Task statement
Using the data below, return word for word every line from the one holding "1. Удалите первый" down to the one holding "## XpsSpreadMethod enum". Leave pictures out.

Recorded data
^^^^^^^^^^^^^^^^

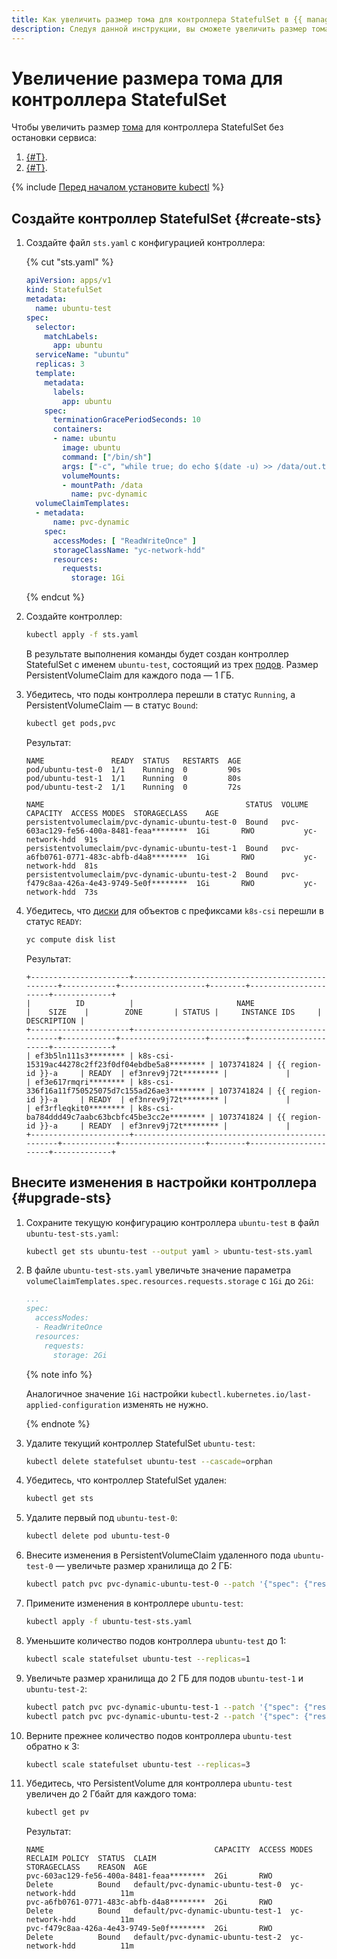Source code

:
 ```yaml
---
title: Как увеличить размер тома для контроллера StatefulSet в {{ managed-k8s-full-name }}
description: Следуя данной инструкции, вы сможете увеличить размер тома для контроллера StatefulSet.
---
```


# Увеличение размера тома для контроллера StatefulSet


Чтобы увеличить размер [тома](../../concepts/volume.md) для контроллера StatefulSet без остановки сервиса:
1. [{#T}](#create-sts).
1. [{#T}](#upgrade-sts).

{% include [Перед началом установите kubectl](../../../_includes/managed-kubernetes/kubectl-before-you-begin.md) %}

## Создайте контроллер StatefulSet {#create-sts}

1. Создайте файл `sts.yaml` с конфигурацией контроллера:

   {% cut "sts.yaml" %}


   ```yaml
   apiVersion: apps/v1
   kind: StatefulSet
   metadata:
     name: ubuntu-test
   spec:
     selector:
       matchLabels:
         app: ubuntu
     serviceName: "ubuntu"
     replicas: 3
     template:
       metadata:
         labels:
           app: ubuntu
       spec:
         terminationGracePeriodSeconds: 10
         containers:
         - name: ubuntu
           image: ubuntu
           command: ["/bin/sh"]
           args: ["-c", "while true; do echo $(date -u) >> /data/out.txt; sleep 5; done"]
           volumeMounts:
           - mountPath: /data
             name: pvc-dynamic
     volumeClaimTemplates:
     - metadata:
         name: pvc-dynamic
       spec:
         accessModes: [ "ReadWriteOnce" ]
         storageClassName: "yc-network-hdd"
         resources:
           requests:
             storage: 1Gi
   ```



   {% endcut %}

1. Создайте контроллер:

   ```bash
   kubectl apply -f sts.yaml
   ```

   В результате выполнения команды будет создан контроллер StatefulSet с именем `ubuntu-test`, состоящий из трех [подов](../../concepts/index.md#pod). Размер PersistentVolumeClaim для каждого пода — 1 ГБ.
1. Убедитесь, что поды контроллера перешли в статус `Running`, а PersistentVolumeClaim — в статус `Bound`:

   ```bash
   kubectl get pods,pvc
   ```

   Результат:


   ```text
   NAME               READY  STATUS   RESTARTS  AGE
   pod/ubuntu-test-0  1/1    Running  0         90s
   pod/ubuntu-test-1  1/1    Running  0         80s
   pod/ubuntu-test-2  1/1    Running  0         72s

   NAME                                             STATUS  VOLUME                                    CAPACITY  ACCESS MODES  STORAGECLASS    AGE
   persistentvolumeclaim/pvc-dynamic-ubuntu-test-0  Bound   pvc-603ac129-fe56-400a-8481-feaa********  1Gi       RWO           yc-network-hdd  91s
   persistentvolumeclaim/pvc-dynamic-ubuntu-test-1  Bound   pvc-a6fb0761-0771-483c-abfb-d4a8********  1Gi       RWO           yc-network-hdd  81s
   persistentvolumeclaim/pvc-dynamic-ubuntu-test-2  Bound   pvc-f479c8aa-426a-4e43-9749-5e0f********  1Gi       RWO           yc-network-hdd  73s
   ```



1. Убедитесь, что [диски](../../../compute/concepts/disk.md) для объектов с префиксами `k8s-csi` перешли в статус `READY`:

   ```bash
   yc compute disk list
   ```

   Результат:


   ```text
   +----------------------+--------------------------------------------------+------------+-------------------+--------+----------------------+-------------+
   |          ID          |                       NAME                       |    SIZE    |        ZONE       | STATUS |     INSTANCE IDS     | DESCRIPTION |
   +----------------------+--------------------------------------------------+------------+-------------------+--------+----------------------+-------------+
   | ef3b5ln111s3******** | k8s-csi-15319ac44278c2ff23f0df04ebdbe5a8******** | 1073741824 | {{ region-id }}-a     | READY  | ef3nrev9j72t******** |             |
   | ef3e617rmqri******** | k8s-csi-336f16a11f750525075d7c155ad26ae3******** | 1073741824 | {{ region-id }}-a     | READY  | ef3nrev9j72t******** |             |
   | ef3rfleqkit0******** | k8s-csi-ba784ddd49c7aabc63bcbfc45be3cc2e******** | 1073741824 | {{ region-id }}-a     | READY  | ef3nrev9j72t******** |             |
   +----------------------+--------------------------------------------------+------------+-------------------+--------+----------------------+-------------+
   ```


## Внесите изменения в настройки контроллера {#upgrade-sts}

1. Сохраните текущую конфигурацию контроллера `ubuntu-test` в файл `ubuntu-test-sts.yaml`:

   ```bash
   kubectl get sts ubuntu-test --output yaml > ubuntu-test-sts.yaml
   ```

1. В файле `ubuntu-test-sts.yaml` увеличьте значение параметра `volumeClaimTemplates.spec.resources.requests.storage` с `1Gi` до `2Gi`:

   ```yaml
   ...
   spec:
     accessModes:
     - ReadWriteOnce
     resources:
       requests:
         storage: 2Gi
   ```

   {% note info %}

   Аналогичное значение `1Gi` настройки `kubectl.kubernetes.io/last-applied-configuration` изменять не нужно.

   {% endnote %}

1. Удалите текущий контроллер StatefulSet `ubuntu-test`:

   ```bash
   kubectl delete statefulset ubuntu-test --cascade=orphan
   ```

1. Убедитесь, что контроллер StatefulSet удален:

   ```bash
   kubectl get sts
   ```

1. Удалите первый под `ubuntu-test-0`:

   ```bash
   kubectl delete pod ubuntu-test-0
   ```

1. Внесите изменения в PersistentVolumeClaim удаленного пода `ubuntu-test-0` — увеличьте размер хранилища до 2 ГБ:

   ```bash
   kubectl patch pvc pvc-dynamic-ubuntu-test-0 --patch '{"spec": {"resources": {"requests": {"storage": "2Gi"}}}}'
   ```

1. Примените изменения в контроллере `ubuntu-test`:

   ```bash
   kubectl apply -f ubuntu-test-sts.yaml
   ```

1. Уменьшите количество подов контроллера `ubuntu-test` до 1:

   ```bash
   kubectl scale statefulset ubuntu-test --replicas=1
   ```

1. Увеличьте размер хранилища до 2 ГБ для подов `ubuntu-test-1` и `ubuntu-test-2`:

   ```bash
   kubectl patch pvc pvc-dynamic-ubuntu-test-1 --patch '{"spec": {"resources": {"requests": {"storage": "2Gi"}}}}' && \
   kubectl patch pvc pvc-dynamic-ubuntu-test-2 --patch '{"spec": {"resources": {"requests": {"storage": "2Gi"}}}}'
   ```

1. Верните прежнее количество подов контроллера `ubuntu-test` обратно к 3:

   ```bash
   kubectl scale statefulset ubuntu-test --replicas=3
   ```

1. Убедитесь, что PersistentVolume для контроллера `ubuntu-test` увеличен до 2 Гбайт для каждого тома:

   ```bash
   kubectl get pv
   ```

   Результат:


   ```text
   NAME                                      CAPACITY  ACCESS MODES  RECLAIM POLICY  STATUS  CLAIM                              STORAGECLASS    REASON  AGE
   pvc-603ac129-fe56-400a-8481-feaa********  2Gi       RWO           Delete          Bound   default/pvc-dynamic-ubuntu-test-0  yc-network-hdd          11m
   pvc-a6fb0761-0771-483c-abfb-d4a8********  2Gi       RWO           Delete          Bound   default/pvc-dynamic-ubuntu-test-1  yc-network-hdd          11m
   pvc-f479c8aa-426a-4e43-9749-5e0f********  2Gi       RWO           Delete          Bound   default/pvc-dynamic-ubuntu-test-2  yc-network-hdd          11m
   ```

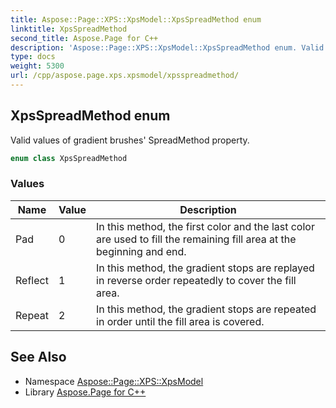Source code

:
 ```yaml
---
title: Aspose::Page::XPS::XpsModel::XpsSpreadMethod enum
linktitle: XpsSpreadMethod
second_title: Aspose.Page for C++
description: 'Aspose::Page::XPS::XpsModel::XpsSpreadMethod enum. Valid values of gradient brushes'' SpreadMethod property in C++.'
type: docs
weight: 5300
url: /cpp/aspose.page.xps.xpsmodel/xpsspreadmethod/
---
```

## XpsSpreadMethod enum


Valid values of gradient brushes' SpreadMethod property.

```cpp
enum class XpsSpreadMethod
```

### Values

| Name | Value | Description |
| --- | --- | --- |
| Pad | 0 | In this method, the first color and the last color are used to fill the remaining fill area at the beginning and end. |
| Reflect | 1 | In this method, the gradient stops are replayed in reverse order repeatedly to cover the fill area. |
| Repeat | 2 | In this method, the gradient stops are repeated in order until the fill area is covered. |

## See Also

* Namespace [Aspose::Page::XPS::XpsModel](../)
* Library [Aspose.Page for C++](../../)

^^^^^^^^^^^^^^^^

Answer to this exercise
1. Удалите первый под `ubuntu-test-0`:

   ```bash
   kubectl delete pod ubuntu-test-0
   ```

1. Внесите изменения в PersistentVolumeClaim удаленного пода `ubuntu-test-0` — увеличьте размер хранилища до 2 ГБ:

   ```bash
   kubectl patch pvc pvc-dynamic-ubuntu-test-0 --patch '{"spec": {"resources": {"requests": {"storage": "2Gi"}}}}'
   ```

1. Примените изменения в контроллере `ubuntu-test`:

   ```bash
   kubectl apply -f ubuntu-test-sts.yaml
   ```

1. Уменьшите количество подов контроллера `ubuntu-test` до 1:

   ```bash
   kubectl scale statefulset ubuntu-test --replicas=1
   ```

1. Увеличьте размер хранилища до 2 ГБ для подов `ubuntu-test-1` и `ubuntu-test-2`:

   ```bash
   kubectl patch pvc pvc-dynamic-ubuntu-test-1 --patch '{"spec": {"resources": {"requests": {"storage": "2Gi"}}}}' && \
   kubectl patch pvc pvc-dynamic-ubuntu-test-2 --patch '{"spec": {"resources": {"requests": {"storage": "2Gi"}}}}'
   ```

1. Верните прежнее количество подов контроллера `ubuntu-test` обратно к 3:

   ```bash
   kubectl scale statefulset ubuntu-test --replicas=3
   ```

1. Убедитесь, что PersistentVolume для контроллера `ubuntu-test` увеличен до 2 Гбайт для каждого тома:

   ```bash
   kubectl get pv
   ```

   Результат:


   ```text
   NAME                                      CAPACITY  ACCESS MODES  RECLAIM POLICY  STATUS  CLAIM                              STORAGECLASS    REASON  AGE
   pvc-603ac129-fe56-400a-8481-feaa********  2Gi       RWO           Delete          Bound   default/pvc-dynamic-ubuntu-test-0  yc-network-hdd          11m
   pvc-a6fb0761-0771-483c-abfb-d4a8********  2Gi       RWO           Delete          Bound   default/pvc-dynamic-ubuntu-test-1  yc-network-hdd          11m
   pvc-f479c8aa-426a-4e43-9749-5e0f********  2Gi       RWO           Delete          Bound   default/pvc-dynamic-ubuntu-test-2  yc-network-hdd          11m
   ```

Source code

:
 ```yaml
---
title: Aspose::Page::XPS::XpsModel::XpsSpreadMethod enum
linktitle: XpsSpreadMethod
second_title: Aspose.Page for C++
description: 'Aspose::Page::XPS::XpsModel::XpsSpreadMethod enum. Valid values of gradient brushes'' SpreadMethod property in C++.'
type: docs
weight: 5300
url: /cpp/aspose.page.xps.xpsmodel/xpsspreadmethod/
---
```

## XpsSpreadMethod enum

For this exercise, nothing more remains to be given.